## Exercise aim
Scan the material below and copy every line holding the word "initialize".

========================================

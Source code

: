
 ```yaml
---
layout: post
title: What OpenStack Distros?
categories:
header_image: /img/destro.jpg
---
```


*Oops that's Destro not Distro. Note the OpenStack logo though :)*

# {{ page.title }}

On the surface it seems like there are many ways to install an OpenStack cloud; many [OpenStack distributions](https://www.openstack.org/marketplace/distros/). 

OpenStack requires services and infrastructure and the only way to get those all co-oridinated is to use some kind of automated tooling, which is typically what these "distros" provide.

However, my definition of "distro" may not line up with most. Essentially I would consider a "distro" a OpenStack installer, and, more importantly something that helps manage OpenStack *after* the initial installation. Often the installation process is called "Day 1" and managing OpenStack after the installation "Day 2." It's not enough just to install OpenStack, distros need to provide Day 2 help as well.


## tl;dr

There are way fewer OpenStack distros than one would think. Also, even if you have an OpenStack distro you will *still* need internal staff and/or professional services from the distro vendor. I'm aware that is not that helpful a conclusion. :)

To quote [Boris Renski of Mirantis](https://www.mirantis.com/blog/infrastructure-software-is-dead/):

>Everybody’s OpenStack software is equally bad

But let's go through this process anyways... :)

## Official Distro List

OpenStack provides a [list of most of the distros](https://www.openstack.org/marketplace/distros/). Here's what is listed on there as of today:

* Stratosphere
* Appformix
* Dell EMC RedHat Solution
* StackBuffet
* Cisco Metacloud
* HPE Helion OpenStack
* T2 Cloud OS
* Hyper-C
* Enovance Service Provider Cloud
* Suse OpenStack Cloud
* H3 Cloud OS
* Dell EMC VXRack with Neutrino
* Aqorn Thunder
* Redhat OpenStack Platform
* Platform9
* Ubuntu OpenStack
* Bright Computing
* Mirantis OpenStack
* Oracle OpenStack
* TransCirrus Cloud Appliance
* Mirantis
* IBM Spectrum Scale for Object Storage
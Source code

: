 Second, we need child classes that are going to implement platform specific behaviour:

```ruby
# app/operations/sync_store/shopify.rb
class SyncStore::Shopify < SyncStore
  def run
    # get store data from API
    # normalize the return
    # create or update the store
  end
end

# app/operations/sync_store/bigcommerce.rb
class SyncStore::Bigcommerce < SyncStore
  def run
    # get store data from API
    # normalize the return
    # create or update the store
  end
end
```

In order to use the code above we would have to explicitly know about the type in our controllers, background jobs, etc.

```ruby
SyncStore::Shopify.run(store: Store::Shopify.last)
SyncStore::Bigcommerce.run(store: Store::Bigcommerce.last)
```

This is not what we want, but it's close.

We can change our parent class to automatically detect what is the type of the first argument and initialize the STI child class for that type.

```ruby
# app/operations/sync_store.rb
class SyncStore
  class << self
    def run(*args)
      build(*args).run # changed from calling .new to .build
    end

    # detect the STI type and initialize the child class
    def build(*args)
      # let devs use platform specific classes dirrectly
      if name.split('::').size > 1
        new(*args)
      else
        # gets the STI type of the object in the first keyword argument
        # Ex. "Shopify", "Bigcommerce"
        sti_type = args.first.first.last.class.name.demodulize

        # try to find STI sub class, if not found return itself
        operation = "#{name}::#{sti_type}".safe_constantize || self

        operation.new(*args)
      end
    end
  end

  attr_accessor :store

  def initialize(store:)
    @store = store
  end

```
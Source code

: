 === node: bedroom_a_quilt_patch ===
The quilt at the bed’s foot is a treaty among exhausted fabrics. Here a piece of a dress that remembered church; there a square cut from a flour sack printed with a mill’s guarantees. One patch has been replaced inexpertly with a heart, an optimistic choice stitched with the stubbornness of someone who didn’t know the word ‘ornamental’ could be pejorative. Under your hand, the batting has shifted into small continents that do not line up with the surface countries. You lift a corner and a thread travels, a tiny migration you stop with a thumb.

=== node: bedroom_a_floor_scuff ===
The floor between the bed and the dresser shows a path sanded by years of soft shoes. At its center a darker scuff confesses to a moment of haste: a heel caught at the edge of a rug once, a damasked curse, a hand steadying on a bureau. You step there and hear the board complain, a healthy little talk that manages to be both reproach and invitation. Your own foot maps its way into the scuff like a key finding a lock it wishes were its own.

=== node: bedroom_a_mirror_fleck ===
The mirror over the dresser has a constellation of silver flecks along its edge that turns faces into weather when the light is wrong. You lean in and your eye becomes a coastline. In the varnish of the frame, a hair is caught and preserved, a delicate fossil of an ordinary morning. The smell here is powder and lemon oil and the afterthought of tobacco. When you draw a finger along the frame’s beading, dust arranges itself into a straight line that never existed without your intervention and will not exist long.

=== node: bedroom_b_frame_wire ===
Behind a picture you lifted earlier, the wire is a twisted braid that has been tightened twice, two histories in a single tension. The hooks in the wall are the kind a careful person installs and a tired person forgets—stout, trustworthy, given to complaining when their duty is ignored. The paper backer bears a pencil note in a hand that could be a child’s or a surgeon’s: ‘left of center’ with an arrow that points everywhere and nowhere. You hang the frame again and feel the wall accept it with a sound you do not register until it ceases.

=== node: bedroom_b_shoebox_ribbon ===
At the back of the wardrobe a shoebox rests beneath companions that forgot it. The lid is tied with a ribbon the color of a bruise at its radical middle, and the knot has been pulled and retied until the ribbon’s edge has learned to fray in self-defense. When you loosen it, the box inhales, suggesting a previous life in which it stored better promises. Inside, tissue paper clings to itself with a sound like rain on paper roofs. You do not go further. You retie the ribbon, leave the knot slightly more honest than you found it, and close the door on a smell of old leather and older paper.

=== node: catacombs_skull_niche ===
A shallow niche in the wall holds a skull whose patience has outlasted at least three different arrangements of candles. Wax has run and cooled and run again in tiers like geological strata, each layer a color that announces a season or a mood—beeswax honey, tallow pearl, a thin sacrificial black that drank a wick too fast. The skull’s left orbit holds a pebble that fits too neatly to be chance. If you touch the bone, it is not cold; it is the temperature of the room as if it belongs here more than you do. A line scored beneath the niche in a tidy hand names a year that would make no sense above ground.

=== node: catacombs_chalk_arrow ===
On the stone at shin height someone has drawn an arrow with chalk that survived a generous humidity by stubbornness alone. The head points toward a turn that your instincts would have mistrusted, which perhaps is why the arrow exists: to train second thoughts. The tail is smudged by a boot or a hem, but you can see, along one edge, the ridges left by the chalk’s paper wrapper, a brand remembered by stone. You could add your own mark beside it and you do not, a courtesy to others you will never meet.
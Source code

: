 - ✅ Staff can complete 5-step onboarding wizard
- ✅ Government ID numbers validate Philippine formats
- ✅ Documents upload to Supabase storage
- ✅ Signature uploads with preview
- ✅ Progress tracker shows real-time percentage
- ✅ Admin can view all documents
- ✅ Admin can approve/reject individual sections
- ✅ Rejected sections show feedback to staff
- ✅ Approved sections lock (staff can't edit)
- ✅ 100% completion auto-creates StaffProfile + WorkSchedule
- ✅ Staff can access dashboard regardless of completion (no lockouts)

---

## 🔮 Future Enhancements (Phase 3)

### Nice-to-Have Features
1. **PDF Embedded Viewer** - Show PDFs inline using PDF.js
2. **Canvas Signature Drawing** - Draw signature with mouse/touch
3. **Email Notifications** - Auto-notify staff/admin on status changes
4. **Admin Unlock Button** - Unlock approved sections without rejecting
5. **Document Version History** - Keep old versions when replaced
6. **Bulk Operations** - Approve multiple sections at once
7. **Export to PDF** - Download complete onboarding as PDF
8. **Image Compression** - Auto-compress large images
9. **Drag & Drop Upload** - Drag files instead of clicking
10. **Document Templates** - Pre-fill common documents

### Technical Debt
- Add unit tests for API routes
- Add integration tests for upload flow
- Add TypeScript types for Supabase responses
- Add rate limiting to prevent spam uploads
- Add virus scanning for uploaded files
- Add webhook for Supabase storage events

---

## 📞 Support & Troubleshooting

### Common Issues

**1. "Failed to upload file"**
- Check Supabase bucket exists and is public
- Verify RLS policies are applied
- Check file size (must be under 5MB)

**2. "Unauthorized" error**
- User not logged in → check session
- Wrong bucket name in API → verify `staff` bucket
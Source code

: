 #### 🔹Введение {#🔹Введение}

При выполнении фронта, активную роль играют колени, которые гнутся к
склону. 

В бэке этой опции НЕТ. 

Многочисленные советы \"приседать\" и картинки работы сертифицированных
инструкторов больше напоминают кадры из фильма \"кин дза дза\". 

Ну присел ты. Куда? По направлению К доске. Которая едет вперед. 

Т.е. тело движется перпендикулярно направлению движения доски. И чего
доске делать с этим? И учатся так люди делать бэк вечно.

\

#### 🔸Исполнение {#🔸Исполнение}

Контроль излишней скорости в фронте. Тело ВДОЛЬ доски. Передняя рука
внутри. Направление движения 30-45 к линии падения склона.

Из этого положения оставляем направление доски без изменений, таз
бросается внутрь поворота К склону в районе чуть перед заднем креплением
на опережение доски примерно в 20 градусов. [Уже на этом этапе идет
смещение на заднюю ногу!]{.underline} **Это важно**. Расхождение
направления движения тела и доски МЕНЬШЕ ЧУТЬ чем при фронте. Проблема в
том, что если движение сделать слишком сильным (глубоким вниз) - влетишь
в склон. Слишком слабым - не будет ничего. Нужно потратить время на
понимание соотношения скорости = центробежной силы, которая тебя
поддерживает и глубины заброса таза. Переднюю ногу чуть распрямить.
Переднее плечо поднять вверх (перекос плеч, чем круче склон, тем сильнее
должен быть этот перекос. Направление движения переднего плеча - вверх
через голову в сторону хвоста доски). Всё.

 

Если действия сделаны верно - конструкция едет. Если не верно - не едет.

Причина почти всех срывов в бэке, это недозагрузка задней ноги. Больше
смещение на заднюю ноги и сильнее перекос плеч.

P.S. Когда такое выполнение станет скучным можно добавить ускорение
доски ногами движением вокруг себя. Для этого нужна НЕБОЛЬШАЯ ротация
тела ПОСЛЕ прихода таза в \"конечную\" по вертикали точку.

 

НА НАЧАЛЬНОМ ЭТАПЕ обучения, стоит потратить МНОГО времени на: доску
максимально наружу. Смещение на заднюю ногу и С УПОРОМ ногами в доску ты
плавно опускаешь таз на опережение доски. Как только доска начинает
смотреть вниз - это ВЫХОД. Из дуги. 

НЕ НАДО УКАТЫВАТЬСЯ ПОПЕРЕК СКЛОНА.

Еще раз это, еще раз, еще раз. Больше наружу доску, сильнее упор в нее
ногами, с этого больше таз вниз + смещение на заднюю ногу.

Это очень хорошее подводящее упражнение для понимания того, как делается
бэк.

========================================

## Your response
We can change our parent class to automatically detect what is the type of the first argument and initialize the STI child class for that type.
    # detect the STI type and initialize the child class
  def initialize(store:)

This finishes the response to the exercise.